An effort to digitize two of Atlanta’s most prominent billboards has been met with a legal challenge.

In February, the City of Atlanta’s Office of Buildings issued permits that would allow Tazmedia Group, which owns the massive advertising signs on the side and top of a 1960s office building at 1655 Peachtree Street, to upgrade the billboards to digital changing-message signs.

The Trivision billboards, which adorn the same building as a recognizable metal peach, are marketed by the owner as the “world’s largest,” passed by hundreds of thousands of commuters daily on Interstate 85.

But a few parties who could be impacted by the potential glow of the gigantic signage are calling foul.

The Hebrew Benevolent Congregation—best known as The Temple—Hament Desai, and Selig Enterprises are appealing the city’s Board of Zoning Adjustment to invalidate Tazmedia’s permits, arguing that the signs are illegal now.

“They did not comply with the ordinance, they were illegally permitted, they exceed the allowed sign sizes by several multiples, and they are general-advertising signs masquerading as business-identification signs,” say a summary of the BZA appeal.

Midtown Alliance

Midtown Alliance is backing the appellants. An organization rep told Curbed Atlanta this week, via email: “The signs may have been improperly permitted at the outset when they went up 25 years ago, and digitizing them would create an even more outsized visual impact on the city.”

In 1992, Tazmedia founder Taz Anderson, a former Georgia Tech and Atlanta Falcons football player, and the building’s owner sought a BZA variance that would allow them to triple the size of the rooftop “business-identification sign” from 243 to 720 square feet per sign face, according to documents related to the appeal.

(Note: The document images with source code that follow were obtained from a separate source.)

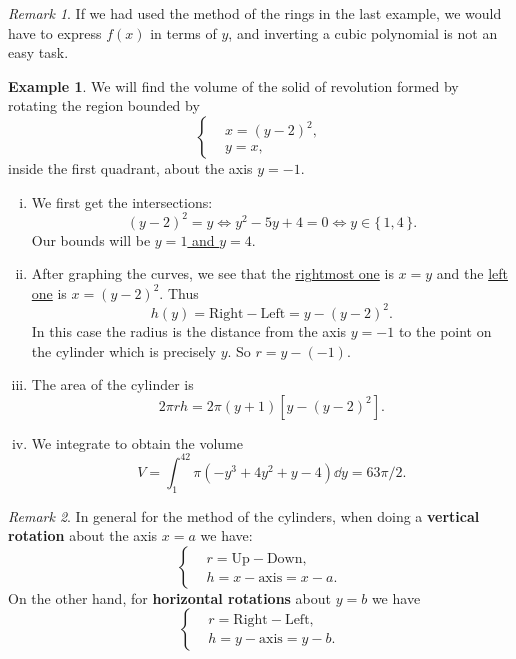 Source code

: \documentclass[12pt]{article}
\theoremstyle{plain}
\theoremstyle{definition}
\newtheorem{Ex}[Th]{Example}           %
\theoremstyle{remark}
\newtheorem*{Rmk}{Remark}      %
\renewcommand{\:}{\colon}           %
\newcommand{\un}[1]{\underline{#1}}
\renewcommand{\.}{\Cdot}                %
\newcommand{\set}[1]{\{\,#1\,\}}    %
\begin{document}
\begin{multicols}{2}
\begin{Rmk}
  If we had used the method of the rings in the last example, we would have to express $f(x)$ in terms of $y$, and inverting a cubic polynomial is not an easy task.
\end{Rmk}

\begin{Ex}
  We will find the volume of the solid of revolution formed by rotating the region bounded by 
  $$
  \left\lbrace
  \begin{aligned}
    &x=(y-2)^2,\\
    &y=x,
  \end{aligned}
  \right.
  $$
  inside the first quadrant, about the axis $y=-1$. 
  \begin{enumerate}[i)]
    \itemsep=-0.4em
    \item We first get the intersections:
    $$(y-2)^2=y\iff y^2-5y+4=0\iff y\in\set{1,4}.$$
    Our bounds will be \un{$y=1$ and $y=4$}.
    \item After graphing the curves, we see that the \un{rightmost one} is $x=y$ and the \un{left one} is $x=(y-2)^2$. Thus 
    $$h(y)=\text{Right}-\text{Left}=y-(y-2)^2.$$
    In this case the radius is the distance from the axis $y=-1$ to the point on the cylinder which is precisely $y$. So \un{$r=y-(-1)$}. 
    \item The area of the cylinder is 
    $$2\pi rh=2\pi(y+1)[y-(y-2)^2].$$
    \item We integrate to obtain the volume 
    $$V=\int_1^42\pi(-y^3+4y^2+y-4)\dd y=63\pi/2.$$
  \end{enumerate}
\end{Ex}

\begin{ptcb}
  \begin{Rmk}
 In general for the method of the cylinders, when doing a \textbf{vertical rotation} about the axis $x=a$ we have:
 $$
 \left\lbrace
 \begin{aligned}
  &r=\text{Up}-\text{Down},\\
  &h=x-\text{axis}=x-a.
 \end{aligned}
 \right.
  $$
  On the other hand, for \textbf{horizontal rotations} about $y=b$ we have
  $$
  \left\lbrace
  \begin{aligned}
   &r=\text{Right}-\text{Left},\\
   &h=y-\text{axis}=y-b.
  \end{aligned}
  \right.
   $$ 
  
  \end{Rmk}
  \end{ptcb}


\end{multicols}
\end{document}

In April that year, the BZA approved the variance, with a few caveats:

This rooftop sign could be no longer than 49 feet, no larger than 486 feet, and must have the same information on all three sides.

The other three BZA-imposed conditions were aimed at ensuring the rooftop sign remained a business-identification sign and not a general-advertising sign.

In May 1993, Anderson’s company secured a building permit for a rooftop sign.

Interestingly, the sign mentioned in the permit would be 917 feet, almost twice the size of what the BZA said it would allow.

Then, Anderson’s company took things a step further, procuring yet another permit for a wall-hung “identification” sign that would span more than 3,800 square feet—“more than 19 times larger than the size allowed,” according to documents.

The appellants now say that allowing the signs to be converted to LED light boards would be “further rewarding the sign owner’s illegal conduct.”

In a statement emailed to Curbed, Tazmedia President Geoff Anderson said, “Our company did comply with the ordinance, [the signs] were legally permitted, they did not exceed the allowed sign size, and they are legal business-identification signs.”

The appellants also assert the billboards are liable to distract drivers, even in their current form.

The building hosting the signs, which has been abandoned since a pre-recession condo conversion failed, was recently pegged for an adaptive-reuse upgrade by architecture firm Smith Dalia.

The firm planned to build on the progress from the ill-fated condo project and create more than 100 residences there.

But, according to Midtown Alliance officials, that plan “is currently stalled without any current permits.”

A BZA hearing regarding the appeal is scheduled for June 6 at noon at Atlanta City Hall.

This story was updated on May 29, 2019 at 3:05 p.m. to include a comment from Tazmedia President Geoff Anderson.